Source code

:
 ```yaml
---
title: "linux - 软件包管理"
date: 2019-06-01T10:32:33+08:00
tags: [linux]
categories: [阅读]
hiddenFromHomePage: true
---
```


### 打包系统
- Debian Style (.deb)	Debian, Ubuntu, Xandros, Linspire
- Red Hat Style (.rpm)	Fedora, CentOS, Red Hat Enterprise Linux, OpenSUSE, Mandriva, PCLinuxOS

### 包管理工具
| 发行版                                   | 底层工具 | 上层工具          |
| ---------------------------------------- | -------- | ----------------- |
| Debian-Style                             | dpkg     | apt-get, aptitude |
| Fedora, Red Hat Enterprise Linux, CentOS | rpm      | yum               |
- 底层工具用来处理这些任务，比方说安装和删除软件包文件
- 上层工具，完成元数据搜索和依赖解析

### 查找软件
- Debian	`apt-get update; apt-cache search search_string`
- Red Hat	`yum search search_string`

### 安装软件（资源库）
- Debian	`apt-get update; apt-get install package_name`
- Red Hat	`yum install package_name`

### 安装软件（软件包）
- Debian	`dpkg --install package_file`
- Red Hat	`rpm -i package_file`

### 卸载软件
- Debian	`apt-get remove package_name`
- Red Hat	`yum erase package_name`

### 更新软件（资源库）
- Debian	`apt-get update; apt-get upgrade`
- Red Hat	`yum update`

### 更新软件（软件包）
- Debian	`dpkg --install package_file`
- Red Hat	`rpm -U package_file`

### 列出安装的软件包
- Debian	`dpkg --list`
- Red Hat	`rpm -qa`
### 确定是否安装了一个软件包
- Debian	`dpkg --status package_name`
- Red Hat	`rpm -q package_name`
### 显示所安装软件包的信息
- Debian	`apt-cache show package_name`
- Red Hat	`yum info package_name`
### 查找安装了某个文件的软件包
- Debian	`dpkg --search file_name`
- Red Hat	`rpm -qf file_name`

____________

Starting at the line that contains "### 更新软件（软件包）", reproduce each line through the end of the records exactly, both ends included.

### 更新软件（软件包）
- Debian	`dpkg --install package_file`
- Red Hat	`rpm -U package_file`

### 列出安装的软件包
- Debian	`dpkg --list`
- Red Hat	`rpm -qa`
### 确定是否安装了一个软件包
- Debian	`dpkg --status package_name`
- Red Hat	`rpm -q package_name`
### 显示所安装软件包的信息
- Debian	`apt-cache show package_name`
- Red Hat	`yum info package_name`
### 查找安装了某个文件的软件包
- Debian	`dpkg --search file_name`
- Red Hat	`rpm -qf file_name`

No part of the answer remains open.